Fibroblast growth factor receptor 1 (FGFR1) isoform IIIc enhances and FGFR1-IIIb inhibits pancreatic cancer cell growth. Nothing is presently known about the expression and regulation of human FGFR1-III isoforms. The aim of this study was to identify regulators modulating the specific expression of human FGFR1-IIIb and FGFR1-IIIc. Parental cells, cells overexpressing FGFR1-III isoforms, and cells harboring a tetracycline-inducible cyclin D1 antisense expression vector system were used as model systems. FGFR1-IIIb and -IIIc were coexpressed in human pancreatic cancer cells, with FGFR1-IIIc being the predominant isoform. FGFR1-IIIb mRNA expression decreased at higher cell density, whereas FGFR1-IIIc expression remained constant.
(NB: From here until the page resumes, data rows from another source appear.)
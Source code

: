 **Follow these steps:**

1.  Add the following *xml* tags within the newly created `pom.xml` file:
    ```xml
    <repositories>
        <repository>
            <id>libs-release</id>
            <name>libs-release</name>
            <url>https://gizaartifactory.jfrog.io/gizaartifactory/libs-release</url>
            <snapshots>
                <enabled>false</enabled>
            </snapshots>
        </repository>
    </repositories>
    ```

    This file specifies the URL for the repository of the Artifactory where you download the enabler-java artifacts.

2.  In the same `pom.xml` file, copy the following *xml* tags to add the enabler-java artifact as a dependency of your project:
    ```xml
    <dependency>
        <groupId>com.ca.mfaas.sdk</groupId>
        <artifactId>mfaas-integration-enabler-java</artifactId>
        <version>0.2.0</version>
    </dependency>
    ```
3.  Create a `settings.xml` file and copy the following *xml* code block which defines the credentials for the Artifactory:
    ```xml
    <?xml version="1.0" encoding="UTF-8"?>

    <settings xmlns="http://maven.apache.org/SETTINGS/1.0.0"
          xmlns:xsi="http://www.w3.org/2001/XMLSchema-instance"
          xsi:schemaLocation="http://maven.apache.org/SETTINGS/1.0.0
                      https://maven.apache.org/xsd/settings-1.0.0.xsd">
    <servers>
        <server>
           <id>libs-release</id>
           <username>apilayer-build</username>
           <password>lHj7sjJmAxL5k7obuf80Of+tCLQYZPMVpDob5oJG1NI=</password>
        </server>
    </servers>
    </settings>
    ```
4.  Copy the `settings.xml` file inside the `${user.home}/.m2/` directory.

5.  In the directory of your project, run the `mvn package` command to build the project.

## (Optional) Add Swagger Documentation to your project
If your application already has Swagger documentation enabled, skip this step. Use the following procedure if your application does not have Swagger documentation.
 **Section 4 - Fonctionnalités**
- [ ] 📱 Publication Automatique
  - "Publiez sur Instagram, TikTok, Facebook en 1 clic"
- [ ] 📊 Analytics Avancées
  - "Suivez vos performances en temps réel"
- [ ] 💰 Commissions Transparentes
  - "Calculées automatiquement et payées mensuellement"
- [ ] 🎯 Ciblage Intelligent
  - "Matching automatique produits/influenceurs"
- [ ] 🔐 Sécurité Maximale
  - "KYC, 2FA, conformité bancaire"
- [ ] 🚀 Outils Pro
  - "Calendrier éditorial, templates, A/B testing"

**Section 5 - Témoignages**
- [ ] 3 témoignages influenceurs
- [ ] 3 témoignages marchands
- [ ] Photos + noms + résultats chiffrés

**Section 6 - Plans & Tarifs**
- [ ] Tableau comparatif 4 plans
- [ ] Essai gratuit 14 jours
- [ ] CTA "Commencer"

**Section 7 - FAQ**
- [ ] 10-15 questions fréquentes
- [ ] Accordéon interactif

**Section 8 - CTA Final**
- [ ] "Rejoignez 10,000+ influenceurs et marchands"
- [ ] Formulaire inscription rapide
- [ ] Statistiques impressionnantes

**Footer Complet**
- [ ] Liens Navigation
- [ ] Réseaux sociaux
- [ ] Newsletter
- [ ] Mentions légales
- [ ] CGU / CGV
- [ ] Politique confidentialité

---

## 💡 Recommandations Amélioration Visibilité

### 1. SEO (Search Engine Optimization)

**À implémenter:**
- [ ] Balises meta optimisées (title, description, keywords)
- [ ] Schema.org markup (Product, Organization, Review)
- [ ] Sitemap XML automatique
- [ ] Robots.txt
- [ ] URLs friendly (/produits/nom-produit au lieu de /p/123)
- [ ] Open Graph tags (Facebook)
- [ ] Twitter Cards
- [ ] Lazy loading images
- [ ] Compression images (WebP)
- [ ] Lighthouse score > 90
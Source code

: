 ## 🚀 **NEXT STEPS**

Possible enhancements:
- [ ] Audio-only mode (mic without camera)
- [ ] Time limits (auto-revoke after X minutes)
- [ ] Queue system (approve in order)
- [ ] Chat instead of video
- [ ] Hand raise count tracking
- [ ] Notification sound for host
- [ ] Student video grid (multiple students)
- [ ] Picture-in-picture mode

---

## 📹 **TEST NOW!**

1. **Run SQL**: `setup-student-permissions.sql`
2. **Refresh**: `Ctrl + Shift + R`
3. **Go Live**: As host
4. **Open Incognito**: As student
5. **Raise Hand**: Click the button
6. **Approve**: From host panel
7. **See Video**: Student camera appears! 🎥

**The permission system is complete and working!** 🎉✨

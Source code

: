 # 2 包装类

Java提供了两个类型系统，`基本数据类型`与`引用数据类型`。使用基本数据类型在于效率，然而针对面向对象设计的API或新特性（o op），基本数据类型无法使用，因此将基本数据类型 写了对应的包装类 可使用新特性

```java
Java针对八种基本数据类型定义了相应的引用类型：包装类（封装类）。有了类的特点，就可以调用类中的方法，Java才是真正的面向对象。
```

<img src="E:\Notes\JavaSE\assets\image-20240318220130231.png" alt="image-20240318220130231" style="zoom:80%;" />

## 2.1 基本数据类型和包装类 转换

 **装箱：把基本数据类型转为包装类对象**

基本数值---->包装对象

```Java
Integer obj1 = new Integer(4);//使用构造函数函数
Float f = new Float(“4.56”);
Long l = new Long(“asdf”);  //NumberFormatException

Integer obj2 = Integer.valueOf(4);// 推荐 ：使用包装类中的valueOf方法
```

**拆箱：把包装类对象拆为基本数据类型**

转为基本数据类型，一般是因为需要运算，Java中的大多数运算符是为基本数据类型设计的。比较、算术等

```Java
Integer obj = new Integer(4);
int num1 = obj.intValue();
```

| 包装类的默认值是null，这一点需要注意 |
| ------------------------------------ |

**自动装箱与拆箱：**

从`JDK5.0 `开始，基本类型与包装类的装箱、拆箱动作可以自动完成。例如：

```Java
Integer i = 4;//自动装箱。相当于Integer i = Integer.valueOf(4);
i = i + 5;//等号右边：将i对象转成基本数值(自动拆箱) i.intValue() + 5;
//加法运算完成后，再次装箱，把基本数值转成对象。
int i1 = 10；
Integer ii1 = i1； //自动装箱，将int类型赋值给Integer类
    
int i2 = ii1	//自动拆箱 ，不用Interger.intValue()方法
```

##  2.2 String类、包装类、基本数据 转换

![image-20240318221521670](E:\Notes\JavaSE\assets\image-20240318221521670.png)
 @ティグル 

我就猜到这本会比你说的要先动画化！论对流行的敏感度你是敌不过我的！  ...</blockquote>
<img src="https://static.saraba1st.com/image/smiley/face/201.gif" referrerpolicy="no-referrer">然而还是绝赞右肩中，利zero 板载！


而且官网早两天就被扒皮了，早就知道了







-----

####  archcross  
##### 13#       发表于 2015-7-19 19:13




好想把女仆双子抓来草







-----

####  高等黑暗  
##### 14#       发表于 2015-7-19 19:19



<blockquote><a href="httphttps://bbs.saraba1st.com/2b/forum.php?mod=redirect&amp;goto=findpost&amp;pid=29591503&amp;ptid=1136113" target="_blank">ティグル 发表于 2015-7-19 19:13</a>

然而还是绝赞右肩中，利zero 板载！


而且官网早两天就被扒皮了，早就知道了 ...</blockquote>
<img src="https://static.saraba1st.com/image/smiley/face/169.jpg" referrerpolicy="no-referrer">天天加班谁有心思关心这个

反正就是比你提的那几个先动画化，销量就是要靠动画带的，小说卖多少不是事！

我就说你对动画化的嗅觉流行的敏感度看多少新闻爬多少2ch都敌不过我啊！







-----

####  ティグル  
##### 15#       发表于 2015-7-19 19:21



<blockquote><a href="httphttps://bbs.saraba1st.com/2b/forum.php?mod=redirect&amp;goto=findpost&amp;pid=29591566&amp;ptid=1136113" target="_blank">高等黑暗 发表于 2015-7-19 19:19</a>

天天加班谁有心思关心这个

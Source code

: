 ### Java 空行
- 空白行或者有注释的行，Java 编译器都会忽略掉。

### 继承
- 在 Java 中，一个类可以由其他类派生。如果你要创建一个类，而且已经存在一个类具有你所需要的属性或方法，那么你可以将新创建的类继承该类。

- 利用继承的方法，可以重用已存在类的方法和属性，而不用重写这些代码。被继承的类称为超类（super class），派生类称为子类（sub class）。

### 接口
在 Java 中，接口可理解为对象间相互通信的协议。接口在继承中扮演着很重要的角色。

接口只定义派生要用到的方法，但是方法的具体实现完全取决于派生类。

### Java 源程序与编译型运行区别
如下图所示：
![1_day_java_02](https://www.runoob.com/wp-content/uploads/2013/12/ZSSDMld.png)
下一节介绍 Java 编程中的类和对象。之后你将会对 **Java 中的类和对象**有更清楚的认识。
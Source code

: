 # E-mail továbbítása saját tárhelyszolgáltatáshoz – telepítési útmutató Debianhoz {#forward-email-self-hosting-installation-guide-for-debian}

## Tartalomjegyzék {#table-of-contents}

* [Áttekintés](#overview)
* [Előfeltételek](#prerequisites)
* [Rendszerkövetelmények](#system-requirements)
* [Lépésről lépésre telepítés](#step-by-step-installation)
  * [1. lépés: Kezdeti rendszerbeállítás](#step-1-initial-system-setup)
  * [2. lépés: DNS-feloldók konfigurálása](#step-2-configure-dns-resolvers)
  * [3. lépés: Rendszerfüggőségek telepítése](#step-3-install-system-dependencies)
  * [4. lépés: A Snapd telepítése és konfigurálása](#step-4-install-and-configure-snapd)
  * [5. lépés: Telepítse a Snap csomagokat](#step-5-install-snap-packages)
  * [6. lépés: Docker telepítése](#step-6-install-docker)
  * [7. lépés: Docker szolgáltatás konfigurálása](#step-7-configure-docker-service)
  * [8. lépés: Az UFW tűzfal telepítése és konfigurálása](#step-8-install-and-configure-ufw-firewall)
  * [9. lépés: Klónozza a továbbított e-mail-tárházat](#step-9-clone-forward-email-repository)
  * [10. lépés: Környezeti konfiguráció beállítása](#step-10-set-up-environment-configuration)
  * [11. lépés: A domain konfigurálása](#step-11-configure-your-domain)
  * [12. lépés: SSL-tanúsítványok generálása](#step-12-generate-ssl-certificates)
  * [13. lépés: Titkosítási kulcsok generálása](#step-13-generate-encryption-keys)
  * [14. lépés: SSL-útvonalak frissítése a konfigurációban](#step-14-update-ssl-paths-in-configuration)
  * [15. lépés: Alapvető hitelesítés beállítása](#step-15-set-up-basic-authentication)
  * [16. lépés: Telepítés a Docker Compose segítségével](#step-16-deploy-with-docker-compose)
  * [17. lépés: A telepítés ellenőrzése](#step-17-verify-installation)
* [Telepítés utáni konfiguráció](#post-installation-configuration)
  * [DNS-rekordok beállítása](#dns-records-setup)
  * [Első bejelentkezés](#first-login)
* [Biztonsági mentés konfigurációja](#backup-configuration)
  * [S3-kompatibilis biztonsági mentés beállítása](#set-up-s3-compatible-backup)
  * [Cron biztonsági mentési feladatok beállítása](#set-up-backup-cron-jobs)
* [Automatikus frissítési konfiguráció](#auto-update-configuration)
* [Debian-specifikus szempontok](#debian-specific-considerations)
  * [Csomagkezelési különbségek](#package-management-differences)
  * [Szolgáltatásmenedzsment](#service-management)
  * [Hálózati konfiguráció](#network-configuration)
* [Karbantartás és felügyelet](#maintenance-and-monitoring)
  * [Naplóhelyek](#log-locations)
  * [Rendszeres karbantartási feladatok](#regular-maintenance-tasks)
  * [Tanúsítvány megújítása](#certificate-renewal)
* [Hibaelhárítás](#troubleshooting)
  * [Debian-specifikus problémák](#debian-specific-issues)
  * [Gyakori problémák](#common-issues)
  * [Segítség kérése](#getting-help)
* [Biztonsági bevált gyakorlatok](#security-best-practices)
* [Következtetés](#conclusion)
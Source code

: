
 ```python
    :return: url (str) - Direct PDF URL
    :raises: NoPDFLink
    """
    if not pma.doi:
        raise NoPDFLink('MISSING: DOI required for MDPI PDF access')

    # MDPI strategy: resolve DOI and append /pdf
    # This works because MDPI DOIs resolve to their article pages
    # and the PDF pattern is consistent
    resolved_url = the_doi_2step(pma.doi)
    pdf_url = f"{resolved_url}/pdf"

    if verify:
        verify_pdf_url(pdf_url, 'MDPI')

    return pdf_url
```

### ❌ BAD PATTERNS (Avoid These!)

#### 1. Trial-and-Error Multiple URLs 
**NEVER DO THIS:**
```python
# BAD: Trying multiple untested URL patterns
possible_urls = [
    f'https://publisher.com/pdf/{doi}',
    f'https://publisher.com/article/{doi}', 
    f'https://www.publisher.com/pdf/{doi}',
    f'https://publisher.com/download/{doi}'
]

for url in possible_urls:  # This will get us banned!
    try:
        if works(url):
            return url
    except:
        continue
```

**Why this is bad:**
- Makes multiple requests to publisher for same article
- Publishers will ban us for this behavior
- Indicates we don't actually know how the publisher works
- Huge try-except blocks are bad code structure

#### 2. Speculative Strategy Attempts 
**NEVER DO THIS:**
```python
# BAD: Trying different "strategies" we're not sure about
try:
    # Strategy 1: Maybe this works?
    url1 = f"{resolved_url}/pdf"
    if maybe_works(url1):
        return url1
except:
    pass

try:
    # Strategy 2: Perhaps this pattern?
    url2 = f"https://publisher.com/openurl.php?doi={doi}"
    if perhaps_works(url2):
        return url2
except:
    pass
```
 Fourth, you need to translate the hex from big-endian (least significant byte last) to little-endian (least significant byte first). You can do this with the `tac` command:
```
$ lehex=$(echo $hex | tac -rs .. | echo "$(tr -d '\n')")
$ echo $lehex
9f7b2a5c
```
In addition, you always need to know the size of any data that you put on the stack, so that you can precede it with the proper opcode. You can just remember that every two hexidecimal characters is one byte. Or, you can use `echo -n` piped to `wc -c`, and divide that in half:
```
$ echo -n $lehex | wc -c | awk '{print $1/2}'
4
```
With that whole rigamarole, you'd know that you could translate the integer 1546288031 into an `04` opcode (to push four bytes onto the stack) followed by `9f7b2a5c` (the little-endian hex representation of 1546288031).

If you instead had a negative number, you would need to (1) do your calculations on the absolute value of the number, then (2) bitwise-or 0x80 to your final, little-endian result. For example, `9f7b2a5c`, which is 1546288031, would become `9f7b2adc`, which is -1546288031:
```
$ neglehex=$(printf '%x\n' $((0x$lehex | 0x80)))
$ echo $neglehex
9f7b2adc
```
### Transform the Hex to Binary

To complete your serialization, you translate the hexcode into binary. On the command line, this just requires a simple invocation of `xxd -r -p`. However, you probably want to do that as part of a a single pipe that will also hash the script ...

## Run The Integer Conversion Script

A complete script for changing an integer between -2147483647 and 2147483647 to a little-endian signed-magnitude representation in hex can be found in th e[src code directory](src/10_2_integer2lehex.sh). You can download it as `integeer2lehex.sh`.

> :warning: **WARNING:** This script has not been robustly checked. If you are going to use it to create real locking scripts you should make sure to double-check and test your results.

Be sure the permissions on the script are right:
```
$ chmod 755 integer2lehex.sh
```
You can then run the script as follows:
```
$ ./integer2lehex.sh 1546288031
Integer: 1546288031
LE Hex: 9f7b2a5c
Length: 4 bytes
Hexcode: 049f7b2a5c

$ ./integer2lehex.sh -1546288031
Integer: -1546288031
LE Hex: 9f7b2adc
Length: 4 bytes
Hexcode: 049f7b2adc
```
Insulinlike growth factor I and epidermal growth factor induced expression of FGFR1-IIIc without altering FGFR1-IIIb. In contrast, fibroblast growth factor (FGF)1, FGF2, and FGF5 induced FGFR1-IIIc and reduced the expression of FGFR1-IIIb. Overexpression of one isoform did not alter the expression of the corresponding FGFR1-III isoform. Inhibition of cyclin D1, known to be induced by insulinlike growth factor I, epidermal growth factor, and FGF2, resulted in an inhibition of FGFR1-IIIc expression, whereas FGFR1-IIIb expression was enhanced. This study demonstrated for the first time that FGFR1-IIIb and FGFR1-IIIc are coexpressed and that the FGFR1-III isoformsare differentially regulated by growth factors and cyclin D1.